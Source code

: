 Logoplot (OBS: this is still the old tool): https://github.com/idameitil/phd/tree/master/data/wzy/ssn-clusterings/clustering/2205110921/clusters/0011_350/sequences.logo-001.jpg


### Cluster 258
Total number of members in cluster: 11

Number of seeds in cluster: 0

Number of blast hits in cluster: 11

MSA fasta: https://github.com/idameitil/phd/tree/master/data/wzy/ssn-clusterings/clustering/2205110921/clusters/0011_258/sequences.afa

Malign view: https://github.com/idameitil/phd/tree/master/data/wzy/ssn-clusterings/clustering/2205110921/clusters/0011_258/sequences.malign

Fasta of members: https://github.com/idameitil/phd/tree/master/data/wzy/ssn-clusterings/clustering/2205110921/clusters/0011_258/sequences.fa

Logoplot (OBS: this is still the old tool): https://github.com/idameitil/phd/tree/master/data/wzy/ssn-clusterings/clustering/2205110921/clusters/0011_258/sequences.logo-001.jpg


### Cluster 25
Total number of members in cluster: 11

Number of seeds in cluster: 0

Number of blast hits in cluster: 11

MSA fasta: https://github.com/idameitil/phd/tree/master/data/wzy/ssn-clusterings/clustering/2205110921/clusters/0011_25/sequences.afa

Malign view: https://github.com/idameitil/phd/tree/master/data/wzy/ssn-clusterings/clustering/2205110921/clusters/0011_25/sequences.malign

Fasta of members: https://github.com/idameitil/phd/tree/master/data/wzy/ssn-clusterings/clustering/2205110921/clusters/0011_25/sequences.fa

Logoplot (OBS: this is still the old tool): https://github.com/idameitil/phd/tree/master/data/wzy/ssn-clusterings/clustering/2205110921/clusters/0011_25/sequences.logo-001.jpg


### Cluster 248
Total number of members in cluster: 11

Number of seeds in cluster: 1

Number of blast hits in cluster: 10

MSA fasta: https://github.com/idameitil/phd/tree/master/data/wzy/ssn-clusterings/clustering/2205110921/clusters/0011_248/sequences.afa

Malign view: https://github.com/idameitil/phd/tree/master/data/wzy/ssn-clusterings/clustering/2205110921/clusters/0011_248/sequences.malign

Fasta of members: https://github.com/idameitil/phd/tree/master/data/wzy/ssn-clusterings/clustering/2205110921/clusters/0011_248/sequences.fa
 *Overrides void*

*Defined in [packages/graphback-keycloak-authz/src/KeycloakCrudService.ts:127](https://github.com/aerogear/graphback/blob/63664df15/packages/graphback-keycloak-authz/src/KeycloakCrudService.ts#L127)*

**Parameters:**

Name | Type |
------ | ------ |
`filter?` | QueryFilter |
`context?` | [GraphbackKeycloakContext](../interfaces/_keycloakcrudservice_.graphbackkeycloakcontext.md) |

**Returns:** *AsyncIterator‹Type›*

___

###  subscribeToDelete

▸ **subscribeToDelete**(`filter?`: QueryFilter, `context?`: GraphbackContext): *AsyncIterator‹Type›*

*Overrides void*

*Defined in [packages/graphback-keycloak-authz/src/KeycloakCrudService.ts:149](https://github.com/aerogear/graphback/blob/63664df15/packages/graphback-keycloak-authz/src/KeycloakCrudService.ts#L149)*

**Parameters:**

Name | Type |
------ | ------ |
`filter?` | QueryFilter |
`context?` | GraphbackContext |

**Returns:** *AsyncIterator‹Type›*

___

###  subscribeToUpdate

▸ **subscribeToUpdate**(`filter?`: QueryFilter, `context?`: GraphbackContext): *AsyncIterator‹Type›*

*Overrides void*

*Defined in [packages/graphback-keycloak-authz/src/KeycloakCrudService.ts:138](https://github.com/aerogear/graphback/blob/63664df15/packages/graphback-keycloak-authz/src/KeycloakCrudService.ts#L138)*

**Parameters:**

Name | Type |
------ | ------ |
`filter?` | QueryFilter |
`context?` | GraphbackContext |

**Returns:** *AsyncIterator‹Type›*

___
====================
Activity →
Please work out how many lines of the listing hold the word "Defined" and reply with only that number.

The completed task →
3